- _TASK PROMPT_:
Look through the data and write out every line with the word "每個選擇器都會被賦予" in it.

[Saved entries]
◇ ◇ ◇

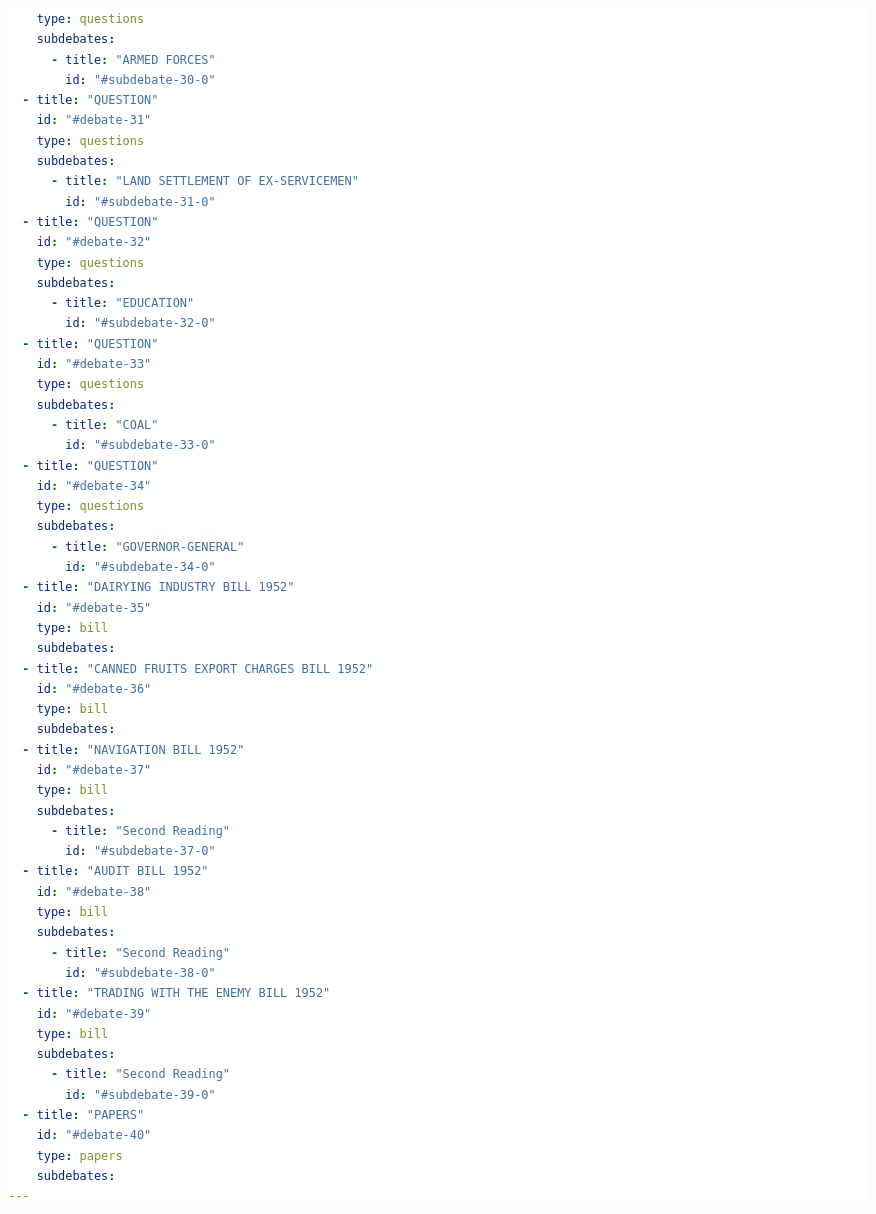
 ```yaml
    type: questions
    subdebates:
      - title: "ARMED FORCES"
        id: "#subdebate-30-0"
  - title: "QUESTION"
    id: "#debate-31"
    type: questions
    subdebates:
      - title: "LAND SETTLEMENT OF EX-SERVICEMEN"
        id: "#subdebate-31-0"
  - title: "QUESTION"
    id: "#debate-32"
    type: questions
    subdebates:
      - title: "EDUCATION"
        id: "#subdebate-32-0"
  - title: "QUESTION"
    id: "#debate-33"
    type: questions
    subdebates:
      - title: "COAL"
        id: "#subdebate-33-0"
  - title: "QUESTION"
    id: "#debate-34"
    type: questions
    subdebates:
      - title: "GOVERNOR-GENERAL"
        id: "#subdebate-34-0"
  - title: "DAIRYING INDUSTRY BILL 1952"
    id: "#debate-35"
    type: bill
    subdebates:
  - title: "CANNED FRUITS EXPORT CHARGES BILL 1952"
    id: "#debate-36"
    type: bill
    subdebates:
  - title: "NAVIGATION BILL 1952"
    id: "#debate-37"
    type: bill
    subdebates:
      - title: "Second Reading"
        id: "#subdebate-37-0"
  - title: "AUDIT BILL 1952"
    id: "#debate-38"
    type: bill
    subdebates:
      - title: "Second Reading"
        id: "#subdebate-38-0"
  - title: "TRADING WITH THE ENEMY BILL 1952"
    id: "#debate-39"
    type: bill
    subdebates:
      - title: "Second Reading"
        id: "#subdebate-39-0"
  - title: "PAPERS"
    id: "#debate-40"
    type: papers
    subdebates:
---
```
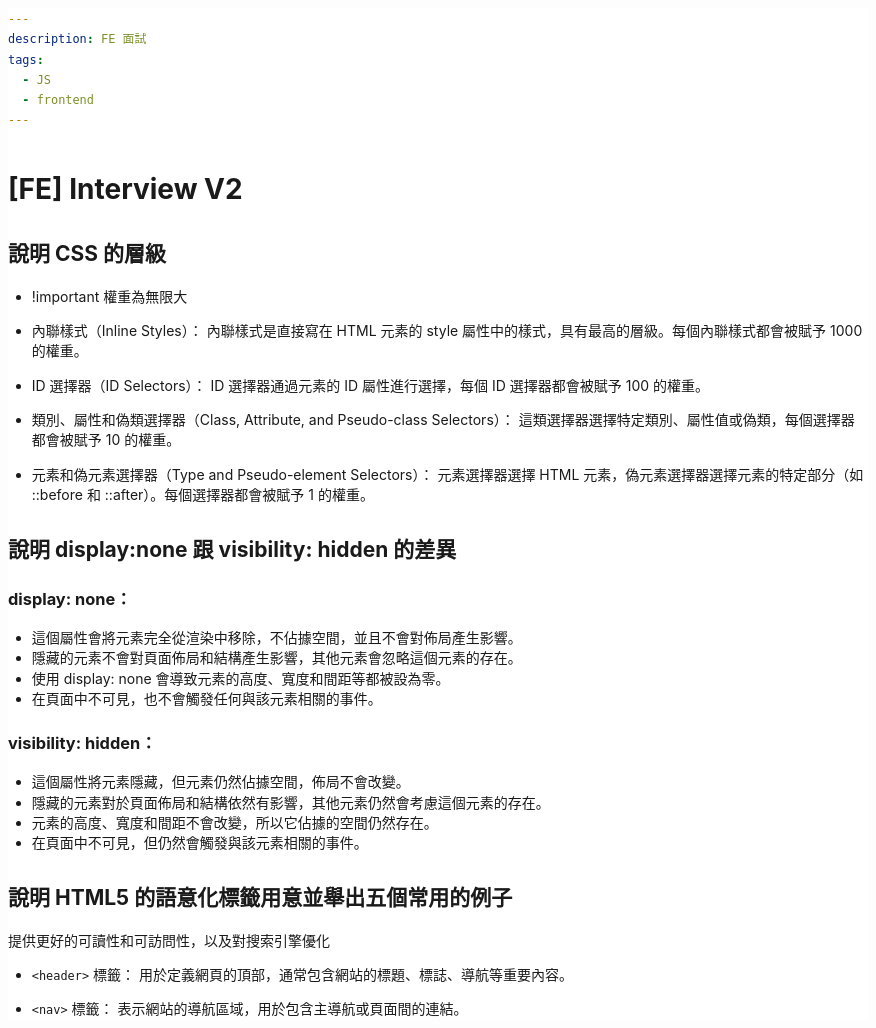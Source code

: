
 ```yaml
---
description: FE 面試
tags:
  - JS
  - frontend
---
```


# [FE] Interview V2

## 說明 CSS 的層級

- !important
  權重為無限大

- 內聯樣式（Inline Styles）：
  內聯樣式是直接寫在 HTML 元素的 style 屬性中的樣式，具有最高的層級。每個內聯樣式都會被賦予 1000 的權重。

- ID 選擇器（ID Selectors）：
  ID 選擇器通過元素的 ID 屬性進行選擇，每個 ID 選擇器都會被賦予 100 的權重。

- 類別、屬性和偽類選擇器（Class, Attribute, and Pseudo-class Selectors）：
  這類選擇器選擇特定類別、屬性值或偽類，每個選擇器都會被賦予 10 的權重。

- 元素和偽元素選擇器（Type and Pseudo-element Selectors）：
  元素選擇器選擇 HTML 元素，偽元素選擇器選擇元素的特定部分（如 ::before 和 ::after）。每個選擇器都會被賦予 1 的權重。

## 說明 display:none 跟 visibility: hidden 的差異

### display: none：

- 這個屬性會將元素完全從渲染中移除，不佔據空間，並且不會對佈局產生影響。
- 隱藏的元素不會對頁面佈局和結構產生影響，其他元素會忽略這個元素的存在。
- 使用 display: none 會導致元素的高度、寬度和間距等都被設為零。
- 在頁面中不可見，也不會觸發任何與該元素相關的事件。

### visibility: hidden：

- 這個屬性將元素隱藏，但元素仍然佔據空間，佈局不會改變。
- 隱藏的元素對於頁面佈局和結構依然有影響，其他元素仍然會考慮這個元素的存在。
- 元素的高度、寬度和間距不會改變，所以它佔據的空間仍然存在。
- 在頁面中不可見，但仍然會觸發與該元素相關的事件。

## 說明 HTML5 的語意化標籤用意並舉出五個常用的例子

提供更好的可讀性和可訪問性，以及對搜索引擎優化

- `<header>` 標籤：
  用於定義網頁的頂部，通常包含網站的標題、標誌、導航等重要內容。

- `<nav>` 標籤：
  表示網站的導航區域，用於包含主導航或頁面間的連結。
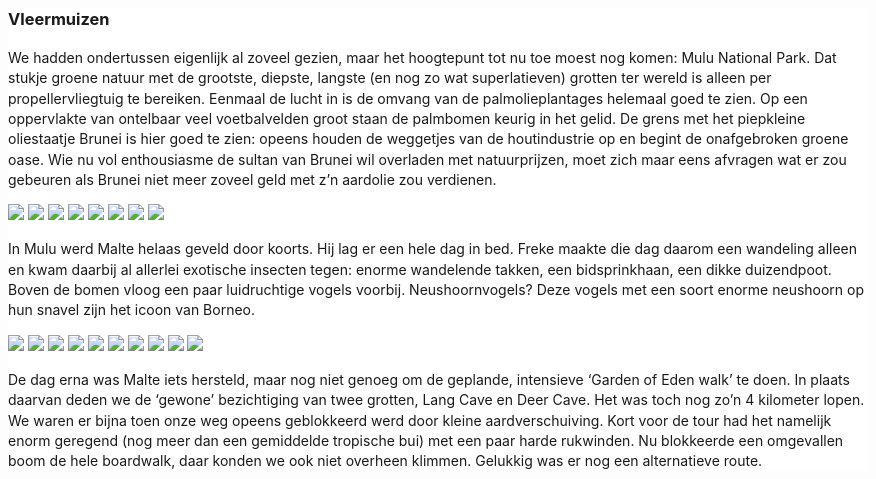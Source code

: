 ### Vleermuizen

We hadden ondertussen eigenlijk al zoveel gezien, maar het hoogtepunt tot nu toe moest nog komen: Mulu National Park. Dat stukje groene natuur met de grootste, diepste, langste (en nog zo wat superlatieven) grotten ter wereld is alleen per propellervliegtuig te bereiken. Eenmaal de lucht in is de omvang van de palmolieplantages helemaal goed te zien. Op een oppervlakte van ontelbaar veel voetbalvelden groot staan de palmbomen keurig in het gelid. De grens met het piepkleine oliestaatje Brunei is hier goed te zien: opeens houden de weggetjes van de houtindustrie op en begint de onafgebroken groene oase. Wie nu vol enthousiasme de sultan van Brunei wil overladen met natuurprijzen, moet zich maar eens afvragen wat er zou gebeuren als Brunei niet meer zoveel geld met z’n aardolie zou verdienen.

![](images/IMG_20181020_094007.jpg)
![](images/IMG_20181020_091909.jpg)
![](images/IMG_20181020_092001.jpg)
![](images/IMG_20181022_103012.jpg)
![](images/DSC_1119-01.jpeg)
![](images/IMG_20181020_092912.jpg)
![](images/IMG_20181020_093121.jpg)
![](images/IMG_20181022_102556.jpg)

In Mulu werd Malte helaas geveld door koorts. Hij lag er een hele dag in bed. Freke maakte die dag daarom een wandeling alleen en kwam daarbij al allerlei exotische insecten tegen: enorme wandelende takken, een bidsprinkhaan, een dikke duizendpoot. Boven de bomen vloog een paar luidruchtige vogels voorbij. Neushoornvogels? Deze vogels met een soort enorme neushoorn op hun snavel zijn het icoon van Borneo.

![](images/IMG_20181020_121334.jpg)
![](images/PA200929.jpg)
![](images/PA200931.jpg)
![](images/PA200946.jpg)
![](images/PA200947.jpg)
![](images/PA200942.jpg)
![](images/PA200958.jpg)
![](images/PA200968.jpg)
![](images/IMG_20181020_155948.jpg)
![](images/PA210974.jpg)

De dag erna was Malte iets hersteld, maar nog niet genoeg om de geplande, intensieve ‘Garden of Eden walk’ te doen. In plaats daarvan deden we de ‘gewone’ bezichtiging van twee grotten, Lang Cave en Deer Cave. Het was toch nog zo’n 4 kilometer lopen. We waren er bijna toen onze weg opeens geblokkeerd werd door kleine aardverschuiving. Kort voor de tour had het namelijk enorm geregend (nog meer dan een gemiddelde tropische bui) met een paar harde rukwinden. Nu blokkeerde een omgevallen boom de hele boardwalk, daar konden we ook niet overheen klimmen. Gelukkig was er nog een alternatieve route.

◇ ◇ ◇

- _RESULT BELOW_:
  這類選擇器選擇特定類別、屬性值或偽類，每個選擇器都會被賦予 10 的權重。
  元素選擇器選擇 HTML 元素，偽元素選擇器選擇元素的特定部分（如 ::before 和 ::after）。每個選擇器都會被賦予 1 的權重。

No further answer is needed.